Keller et Guérin n’en était pas là à son coup d’essai, puisque la manufacture avait confié la responsabilité de son nouvel atelier de création artistique à Maurice de Ravinel (1842-1896) en 1885. Jusque là, la faïencerie produisait des pièces utilitaires, de style et de techniques variées. De Ravinel initia alors un travail de recherche et de renouvellement qui aboutit à la mise au point d’une technique de revêtement à reflets métalliques. En 1895, la manufacture présente des « Grès et faïences à reflets métalliques » signés Ernest Bussière, à qui elle avait fait appel pour insuffler une nouvelle ligne moderne et à la mode, dans le style Art nouveau.
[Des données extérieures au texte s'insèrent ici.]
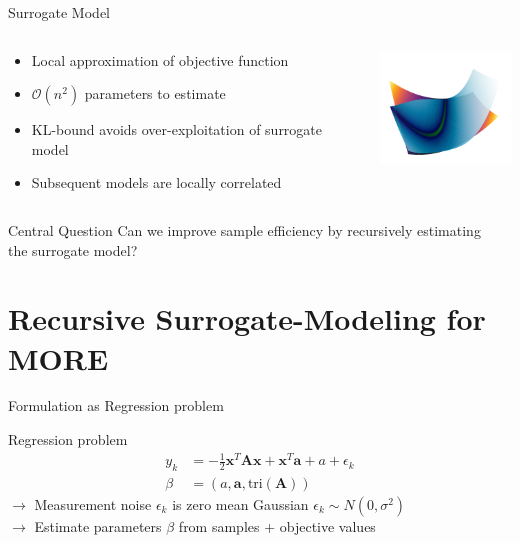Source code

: \documentclass[navbarinfooter, 12pt]{sdqbeamer}
\begin{document}
\begin{frame}{Surrogate Model}
\begin{columns}[c]
  \begin{column}{8cm}
    \begin{itemize}
    \item Local approximation of objective function
    \item $\mathcal{O}(n^2)$ parameters to estimate
    \item KL-bound avoids over-exploitation of surrogate model
    \item Subsequent models are locally correlated      
    \end{itemize}
  \end{column}
  \begin{column}{5cm}
    \includegraphics[height=3cm]{figures/Surrogate_Model.png}
  \end{column}
\end{columns}
  \begin{alertblock}{Central Question}
    Can we improve sample efficiency by recursively estimating \\
    the surrogate model?
  \end{alertblock}
\end{frame}


\section{Recursive Surrogate-Modeling for MORE}

\begin{frame}{Formulation as Regression problem}
  \begin{block}{Regression problem}
    \begin{align*}
      y_k &=  -\frac{1}{2} \mathbf{x}^T \mathbf{A} \mathbf{x} + \mathbf{x}^T \mathbf{a} + a + \epsilon_k \\
      \beta &= (a, \mathbf{a}, \text{tri}(\mathbf{A}))
    \end{align*}
   $\rightarrow$ Measurement noise $\epsilon_k$ is zero mean
   Gaussian $\epsilon_k \sim N(0, \sigma^2)$ \\
   $\rightarrow$ Estimate parameters $\beta$ from samples + objective values
  \end{block}
\end{frame}
\end{document}
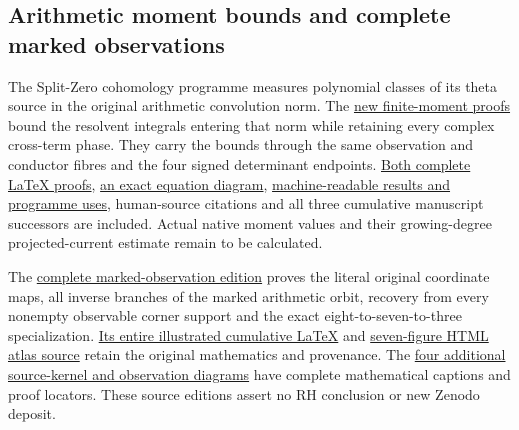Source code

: \documentclass[
]{article}
\newcounter{none} %
\begin{document}
\subsection{Arithmetic moment bounds and complete marked
observations}\label{arithmetic-moment-bounds-and-complete-marked-observations}

The Split-Zero cohomology programme measures polynomial classes of its
theta source in the original arithmetic convolution norm. The
\href{https://github.com/KokunoYumeto/zeta-function-research-reader/blob/main/workbenches/splitzero-tandem/continuations/20260920-native-moment-resolvents/README.md}{new
finite-moment proofs} bound the resolvent integrals entering that norm
while retaining every complex cross-term phase. They carry the bounds
through the same observation and conductor fibres and the four signed
determinant endpoints.
\href{https://github.com/KokunoYumeto/zeta-function-research-reader/blob/main/workbenches/splitzero-tandem/continuations/20260920-native-moment-resolvents/COMPLETE_PROOFS.tex}{Both
complete LaTeX proofs},
\href{https://github.com/KokunoYumeto/zeta-function-research-reader/blob/main/workbenches/splitzero-tandem/continuations/20260920-native-moment-resolvents/FIGURE_CAPTION.md}{an
exact equation diagram},
\href{https://github.com/KokunoYumeto/zeta-function-research-reader/blob/main/workbenches/splitzero-tandem/continuations/20260920-native-moment-resolvents/RESULT_INDEX.json}{machine-readable
results and programme uses}, human-source citations and all three
cumulative manuscript successors are included. Actual native moment
values and their growing-degree projected-current estimate remain to be
calculated.

The
\href{https://github.com/KokunoYumeto/zeta-function-research-reader/blob/main/workbenches/splitzero-tandem/continuations/20260920-marked-observation-illustrated/README.md}{complete
marked-observation edition} proves the literal original coordinate maps,
all inverse branches of the marked arithmetic orbit, recovery from every
nonempty observable corner support and the exact eight-to-seven-to-three
specialization.
\href{https://github.com/KokunoYumeto/zeta-function-research-reader/blob/main/workbenches/splitzero-tandem/continuations/20260920-marked-observation-illustrated/FABLE_TO_ORIGINAL_CONDUCTOR.tex}{Its
entire illustrated cumulative LaTeX} and
\href{https://github.com/KokunoYumeto/zeta-function-research-reader/blob/main/workbenches/splitzero-tandem/continuations/20260920-marked-observation-illustrated/FABLE_VISUAL_ATLAS.html}{seven-figure
HTML atlas source} retain the original mathematics and provenance. The
\href{https://github.com/KokunoYumeto/zeta-function-research-reader/blob/main/workbenches/splitzero-tandem/continuations/20260920-native-moment-resolvents/original_source_figures/FIGURE_CAPTIONS.md}{four
additional source-kernel and observation diagrams} have complete
mathematical captions and proof locators. These source editions assert
no RH conclusion or new Zenodo deposit.
\end{document}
Le sculpteur Ernest Bussière (1863-1913) fréquenta l’école des beaux-arts de Paris aux côtés de ses amis nancéiens Émile Friant et Mathias Schiff, avant de revenir s’installer à Nancy, où il enseigna le modelage, notamment à Jospeh Mougin. Bussière collabora avec la manufacture de Lunéville, mais également avec la manufacture Daum pour des objets décoratifs en verre. Bussière, membre fondateur de l’École de Nancy, participa activement à la mise en œuvre de ses préceptes, par la dispense de cours de modelage et de sculpture aux ouvriers.
Bussière créa une série de pièces végétales, avec une prédilection pour les courges. Toutes ces pièces, d’une grande originalité au sein même du mouvement naturaliste nancéien, se caractérisent par leur fluidité et leur réalisme plastique.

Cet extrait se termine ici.